I found this post by Jesse on the night before's activity. Searching the National Weather Service storm reports, I was able to confirm that there was 'some' significant activity on Friday, not only in State College, but a possible F1 Tornado just north of where we used to live near the Woodloch Pines resort in Pike County.
I'm guessing Jesse's on vacation because I remember him well enough to know he would have been all over Saturday night's stuff as well. (Everyone needs a day off ... :). The team and website continued to deliver Saturday nights activity.

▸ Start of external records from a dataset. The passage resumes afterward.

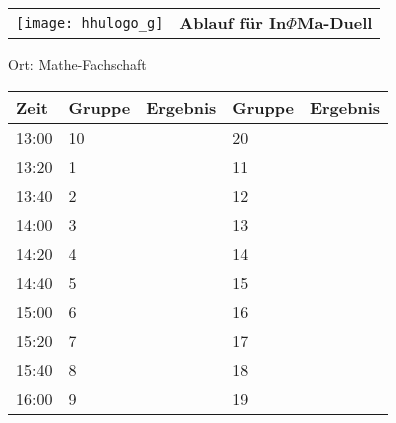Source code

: \documentclass[a4paper,10pt]{article}
\def\spielj{In$\Phi $Ma-Duell}
\def\raumj{Mathe-Fachschaft}
\begin{document}
   \newpage
  \begin{tabularx}{\textwidth}{lc}
    \texttt{[image: hhulogo\_g]}
  & {\Huge \textbf{Ablauf für \spielj}}
  \end{tabularx}
  \LARGE
  \begin{center}
    \vspace{1cm} 
    Ort: \raumj
  \end{center}
    \vspace{2cm} 
    \begin{tabularx}{\textwidth}{X||X|X||X|X}
	\textbf{Zeit} &\textbf{Gruppe} & \textbf{Ergebnis} &\textbf{Gruppe} & \textbf{Ergebnis}  	\\ \hline \hline
	13:00 &	10	&	&20	&	\\ \hline
	13:20 &	1	&	&11	&	\\ \hline
	13:40 &	2	&	&12	&	\\ \hline

	14:00 &	3	&	&13	&	\\ \hline
	14:20 &	4	&	&14	&	\\ \hline
	14:40 &	5	&	&15	&	\\ \hline

	15:00 &	6	&	&16	&	\\ \hline
	15:20 &	7	&	&17	&	\\ \hline
	15:40 &	8	&	&18	&	\\ \hline

	16:00 &	9	&	&19	&	\\ \hline
      
    \end{tabularx}
   
   \newpage
\end{document}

Potential tornado activity in Bradford PA and numerous severe reports including road closures and trees down within 30 miles of our home ... in all four directions on Saturday night.
Then I stumbled across this.
Apparently (and how I missed this is beyond me), the National Weather Service is testing Twitter for storm reports from both professionally trained spotters ... and just regular everyday people.
The hashtag is #wxreport and when I back-traced those, it was pretty much all there. Pretty cool stuff.
While I was tempted to check-in to Foursquare at 'Thunderstorm in Danville' ... I kinda decided to kick back and watch a movie. It was a long night :)
If you don't own a S.A.M.E. encoded weather receiver ... get one. Severe weather, as evidenced above, can happen ANYWHERE and NOAA weather radio now covers almost the entire country. It should be right up there on your list with smoke detectors.